Indigenous students new to Queen's must arrive confident they will be supported both academically and culturally. A student support program exclusively for Indigenous students, which originated from the Faculty of Engineering and Applied Science and now encompasses three faculties, is doing just that.

STEM: Indigenous Academics (STEM:InA) is an academic support and community-building program for Indigenous students enrolled in any Science, Technology, Engineering and Math (STEM) undergraduate degree program at Queen’s.

Indigenous Futures in Engineering (InEng; formerly known as Aboriginal Access to Engineering) has a longstanding reputation for supporting Indigenous students on their journey to becoming engineers. It now shares that expertise with Indigenous students in the Faculties of Arts and Science, and Health Sciences.

Building on 10 years of experience providing student services exclusively in the Faculty of Engineering and Applied Science, the InEng-run STEM:InA program gives students access to a wide range of opportunities, including specialized student and family orientation, tutoring, networking events, and social activities.

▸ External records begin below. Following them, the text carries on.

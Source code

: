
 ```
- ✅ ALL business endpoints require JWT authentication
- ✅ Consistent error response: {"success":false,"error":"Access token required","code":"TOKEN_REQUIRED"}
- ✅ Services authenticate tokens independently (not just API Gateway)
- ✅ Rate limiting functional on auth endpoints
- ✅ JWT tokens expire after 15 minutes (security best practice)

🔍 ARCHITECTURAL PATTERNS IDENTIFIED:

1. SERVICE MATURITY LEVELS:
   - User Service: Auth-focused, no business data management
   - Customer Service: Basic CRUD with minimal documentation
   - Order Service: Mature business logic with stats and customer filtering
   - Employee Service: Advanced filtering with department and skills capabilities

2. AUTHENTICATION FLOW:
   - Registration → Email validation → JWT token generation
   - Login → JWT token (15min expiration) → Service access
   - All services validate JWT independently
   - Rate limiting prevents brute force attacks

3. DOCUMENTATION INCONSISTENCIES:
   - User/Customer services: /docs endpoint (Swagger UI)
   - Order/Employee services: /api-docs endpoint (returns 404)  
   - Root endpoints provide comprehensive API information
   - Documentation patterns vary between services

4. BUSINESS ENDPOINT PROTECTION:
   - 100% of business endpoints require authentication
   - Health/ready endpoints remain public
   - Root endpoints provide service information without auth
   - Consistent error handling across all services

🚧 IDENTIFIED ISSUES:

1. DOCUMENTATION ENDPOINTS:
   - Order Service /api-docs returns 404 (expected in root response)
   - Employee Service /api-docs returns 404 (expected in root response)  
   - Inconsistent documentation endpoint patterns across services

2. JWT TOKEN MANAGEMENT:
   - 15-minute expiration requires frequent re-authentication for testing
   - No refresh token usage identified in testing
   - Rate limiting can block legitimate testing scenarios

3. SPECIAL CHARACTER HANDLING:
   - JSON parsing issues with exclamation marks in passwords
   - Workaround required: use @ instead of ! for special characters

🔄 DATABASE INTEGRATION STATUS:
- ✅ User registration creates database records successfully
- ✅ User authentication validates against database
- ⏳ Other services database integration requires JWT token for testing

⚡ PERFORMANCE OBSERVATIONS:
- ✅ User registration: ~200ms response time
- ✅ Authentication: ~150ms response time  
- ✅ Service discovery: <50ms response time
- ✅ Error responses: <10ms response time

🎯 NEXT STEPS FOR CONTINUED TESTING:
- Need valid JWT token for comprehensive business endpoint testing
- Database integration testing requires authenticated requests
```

“We’ve seen quite a bit of success in building and growing the Indigenous student cohort in engineering, through dedicated efforts in academic support and community building,” said Melanie Howard, the director of Indigenous Futures in Engineering. “It occurred to me that science students, in whatever disciplines and faculties they are studying at Queen’s, could benefit from a similar approach.”

“I have seen directly how positive the community is,” says Kevin Deluzio, dean of the Faculty of Engineering and Applied Science. “Students are very engaged with the program and the supportive environment is critical to the students’ success. It is wonderful that we can use this program as a template to expand its impact across the university.”

The STEM:InA initiative is supported in the Faculty of Engineering and Applied Science thanks to a 2021 gift of $1 million from Norman Loveland, Sc’65, and his wife, Gay.

“We designed the program to provide academic support, but also to create a community,” says Karissa Maracle, the program coordinator for STEM:InA. “Some students come from First Nation reserves, but others have not, and may want to learn more about their identities. We bring them together to share their experiences.”

Maracle says support begins with an orientation for parents of incoming students which takes place in the days before classes begin. “Our three science deans have a Q&A with parents, along with additional sessions on topics such as mental health and the challenges of first year transition,” she says. “We lay out the support services available at Queen’s, and it really helps to ease any anxiety they might have.” Students themselves then remain on campus for a ‘transition week’ prior to regular move-in, to participate in several academic and social activities.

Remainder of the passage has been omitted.